Comparison with Reinforcement Learning Methods
We compared SMILE with a goal-conditioned RL baseline similar to OmniH2O, which uses reward shaping for multi-skill learning. The baseline initially learned conservative behaviors, such as standing with minimal movement, but failed to master dynamic skills like jumping or fast walking. Fine-tuning with SMILE’s reward functions improved performance but led to increased volatility and skill degradation, such as reduced step size in walking.
In contrast, SMILE maintained high motion quality across all skills, with no significant forgetting. The discriminator reward provided a consistent signal for realism, preventing the policy from adopting suboptimal shortcuts. This demonstrates that SMILE effectively balances skill-specific requirements and transition smoothness, a key advantage for humanoid robots in real-world applications.

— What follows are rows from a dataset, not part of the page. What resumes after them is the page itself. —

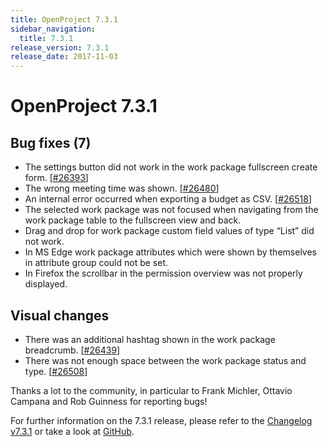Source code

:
 ```yaml
---
title: OpenProject 7.3.1
sidebar_navigation:
  title: 7.3.1
release_version: 7.3.1
release_date: 2017-11-03
---
```


# OpenProject 7.3.1

## Bug fixes (7)

  - The settings button did not work in the work package fullscreen
    create form.
    \[[#26393](https://community.openproject.org/wp/26393)\]
  - The wrong meeting time was shown.
    \[[#26480](https://community.openproject.org/wp/26480)\]
  - An internal error occurred when exporting a budget as CSV.
    \[[#26518](https://community.openproject.org/wp/26518)\]
  - The selected work package was not focused when navigating from the
    work package table to the fullscreen view and back.
  - Drag and drop for work package custom field values of type “List”
    did not work.
  - In MS Edge work package attributes which were shown by themselves in
    attribute group could not be set.
  - In Firefox the scrollbar in the permission overview was not properly
    displayed.

## Visual changes

  - There was an additional hashtag shown in the work package
    breadcrumb.
    \[[#26439](https://community.openproject.org/wp/26439)\]
  - There was not enough space between the work package status and type.
    \[[#26508](https://community.openproject.org/wp/26508)\]

Thanks a lot to the community, in particular to Frank Michler, Ottavio
Campana and Rob Guinness for reporting bugs!

For further information on the 7.3.1 release, please refer to the 
[Changelog v7.3.1](https://community.openproject.org/versions/851) 
or take a look at
[GitHub](https://github.com/opf/openproject/tree/v7.3.1).

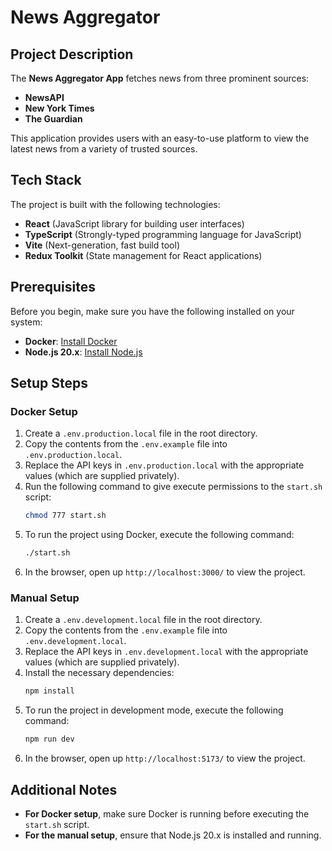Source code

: # News Aggregator

## Project Description

The **News Aggregator App** fetches news from three prominent sources:
- **NewsAPI**
- **New York Times**
- **The Guardian**

This application provides users with an easy-to-use platform to view the latest news from a variety of trusted sources.

## Tech Stack

The project is built with the following technologies:
- **React** (JavaScript library for building user interfaces)
- **TypeScript** (Strongly-typed programming language for JavaScript)
- **Vite** (Next-generation, fast build tool)
- **Redux Toolkit** (State management for React applications)

## Prerequisites

Before you begin, make sure you have the following installed on your system:

- **Docker**: [Install Docker](https://docs.docker.com/get-docker/)
- **Node.js 20.x**: [Install Node.js](https://nodejs.org/)

## Setup Steps

### Docker Setup

1. Create a `.env.production.local` file in the root directory.
2. Copy the contents from the `.env.example` file into `.env.production.local`.
3. Replace the API keys in `.env.production.local` with the appropriate values (which are supplied privately).
4. Run the following command to give execute permissions to the `start.sh` script:
    ```bash
    chmod 777 start.sh
    ```
5. To run the project using Docker, execute the following command:
    ```bash
    ./start.sh
    ```
6. In the browser, open up `http://localhost:3000/` to view the project.

### Manual Setup

1. Create a `.env.development.local` file in the root directory.
2. Copy the contents from the `.env.example` file into `.env.development.local`.
3. Replace the API keys in `.env.development.local` with the appropriate values (which are supplied privately).
4. Install the necessary dependencies:
    ```bash
    npm install
    ```
5. To run the project in development mode, execute the following command:
    ```bash
    npm run dev
    ```
6. In the browser, open up `http://localhost:5173/` to view the project.

## Additional Notes

- **For Docker setup**, make sure Docker is running before executing the `start.sh` script.
- **For the manual setup**, ensure that Node.js 20.x is installed and running.
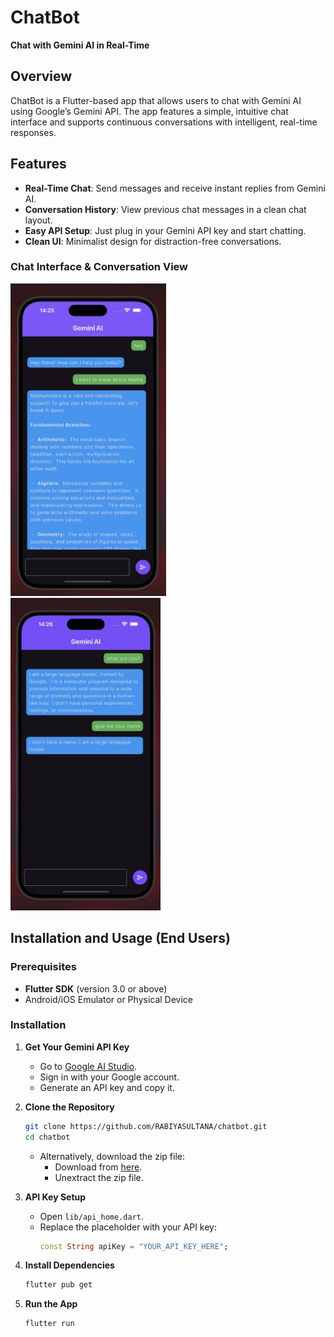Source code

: # ChatBot

**Chat with Gemini AI in Real-Time**

## Overview

ChatBot is a Flutter-based app that allows users to chat with Gemini AI using Google’s Gemini API. The app features a simple, intuitive chat interface and supports continuous conversations with intelligent, real-time responses.

## Features

- **Real-Time Chat**: Send messages and receive instant replies from Gemini AI.
- **Conversation History**: View previous chat messages in a clean chat layout.
- **Easy API Setup**: Just plug in your Gemini API key and start chatting.
- **Clean UI**: Minimalist design for distraction-free conversations.

### Chat Interface & Conversation View

<p float="left">
  <img src="assets/github_images/chatbot1.jpg" height="500"/>
  &nbsp;&nbsp;&nbsp;
  <img src="assets/github_images/chatbot2.jpg" height="500"/>
</p>

## Installation and Usage (End Users)

### Prerequisites

- **Flutter SDK** (version 3.0 or above)
- Android/iOS Emulator or Physical Device

### Installation

1. **Get Your Gemini API Key**

   - Go to [Google AI Studio](https://aistudio.google.com/app/apikey).
   - Sign in with your Google account.
   - Generate an API key and copy it.

2. **Clone the Repository**

   ```bash
   git clone https://github.com/RABIYASULTANA/chatbot.git
   cd chatbot
   ```

   - Alternatively, download the zip file:
     - Download from [here](https://github.com/RABIYASULTANA/chatbot/archive/refs/heads/main.zip).
     - Unextract the zip file.

3. **API Key Setup**

   - Open `lib/api_home.dart`.
   - Replace the placeholder with your API key:
     ```dart
     const String apiKey = "YOUR_API_KEY_HERE";
     ```

4. **Install Dependencies**

   ```bash
   flutter pub get
   ```

5. **Run the App**
   ```bash
   flutter run
   ```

| Method | Success Rate (%) | Average Episode Length | Discriminator Reward |
|---|---|---|---|
| SMILE (Ours) | 93.33 | 309 | 1.6 |
| Without Preference Reward | 53.33 | 177 | 0.6 |
| Without Priority Sampling | 73.33 | ~250 | ~1.0 |
| Goal-Conditioned RL Baseline | ~60 | ~200 | ~0.5 |
Conclusion
In this paper, we presented the SMILE method for enabling humanoid robots to learn diverse whole-body motion skills through a single policy model. By integrating goal-conditioned reinforcement learning with generative adversarial imitation learning, and incorporating preference-based rewards and adaptive sampling, SMILE addresses key challenges in multi-skill learning, such as skill conflicts and transition quality. Simulation results confirm that humanoid robots trained with SMILE achieve high success rates and natural motion patterns, outperforming existing methods.
Future work will focus on sim-to-real transfer, leveraging teacher-student frameworks to deploy SMILE on physical humanoid robot platforms. We also plan to extend the method to larger skill sets and more complex environments, further enhancing the scalability and robustness of humanoid robots. The ability to learn and transition between multiple skills efficiently will be crucial for advancing the autonomy of humanoid robots in space exploration, disaster response, and other critical applications.
The SMILE method represents a significant step forward in multi-skill imitation learning for humanoid robots, offering a balanced approach to motion quality and continuity. As humanoid robots continue to evolve, methods like SMILE will play a vital role in unlocking their full potential in real-world scenarios.